Third, in signing the agreement, Pucilowski agreed that its benefits, including two months' pay, were benefits to which she would not otherwise be entitled. See Doc. 11-1 ¶ 5 (“You understand that the sum of money and benefits specified in [the agreement] are being offered to you in exchange for your waiver of rights and claims . . . and that you would not otherwise be entitled to these payments or benefits.”). In other words, she received consideration in exchange for her waiver, and this consideration exceeds any benefits she would have received had she not signed. While Pucilowski contends “it is not clear . . . that [she] was not otherwise entitled to the amounts” in the agreement, see Doc. 13 at 6, she points to no facts supporting this claim-she does not show that she would have received two months' pay had she not signed the agreement. See Laramee, 72 F.Supp.2d at 361 (finding that this factor weighed in favor of the validity of a release where the “plaintiff received greater compensation than she would have been entitled to had she not signed the release”); Dewey v. PTT Telecom Neth., US, Inc., No. 94 Civ. 5983 (HB), 1995 WL 542447, at *2 (S.D.N.Y. Sept. 12, 1995) (finding this factor weighed in favor of the validity of a release where the plaintiff received “one month's salary, employee benefits [, ] and other benefits, even though [the plaintiffs] employment contract did not entitle her to any compensation for resigning”).

Fourth, Spotify gave Pucilowski a “fair opportunity” to seek out counsel by providing her with plenty of time-fourteen days before signing-to do so. See Bachiller, 2003 WL 1878416, at *3-4. And, while there is no evidence that Spotify encouraged Pucilowski to seek out counsel, Pucilowski does not allege that Spotify dis couraged her from doing so. In any event, in signing the agreement, Pucilowski agreed that she “consulted counsel or had the opportunity to counsel about this . . . agreement . . . .” Doc. 11-1 ¶ 7.
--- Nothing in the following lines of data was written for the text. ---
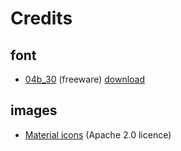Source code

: # Credits

## font

- [04b_30](http://www.04.jp.org/) (freeware) [download](https://www.dafont.com/04b-30.font)

## images

- [Material icons](https://github.com/google/material-design-icons) (Apache 2.0 licence)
Two Bormann factors arguably favor Pucilowski here: she did not participate in drafting the terms of the agreement and she was not represented by an attorney. See generally Bormann, 875 F.2d at 402-03. But neither of these factors undermines this Court's conclusion that Pucilowski knowingly and voluntarily signed the agreement. See Kramer, 2012 WL 4841310, at *6 (granting motion to dismiss on the basis of a release even where plaintiff did not appear to have any role in deciding the terms of the release); see also Benson v. Nynex, Inc., No. 97 Civ. 2158 (WK), 2001 WL 579786, at *3 (S.D.N.Y. May 29, 2001) (holding that the failure to participate in the drafting of an agreement “does not preclude the finding that [the plaintiff] executed the release knowingly and voluntarily”), aff'd, 33 Fed.Appx. 10 (2d Cir. 2002). And, though Pucilowski was not represented by an attorney, she agreed that she “had the opportunity to consult” an attorney about the agreement, and Spotify provided her with ample time to seek one out. Doc. 11-1 ¶¶ 7, 18.

Given the clarity of the agreement, the fourteen-day period for Pucilowski to consider its terms, and the seven-day period for revoking consent, Pucilowski's lack of legal representation does not indicate that the agreement was involuntary. See Rozenfeld v. Dep't of Design & Const. of City of New York, 875 F.Supp.2d 189, 200 (E.D.N.Y.2012) (gathering cases holding that the failure to consult an attorney “does not automatically render” a release invalid), aff'd, 522 Fed.Appx. 46 (2d Cir. 2013). Thus, although Plaintiff's lack of participation in drafting the terms of the agreement and her lack of legal counsel could in other circumstances indicate that a release was involuntary, they do not shift the balance of the Bormann factors here, which “overwhelmingly favor” Spotify and enforcing the agreement. See Nicholas v. Nynex, Inc., 929 F.Supp. 727, 732 (S.D.N.Y. 1996).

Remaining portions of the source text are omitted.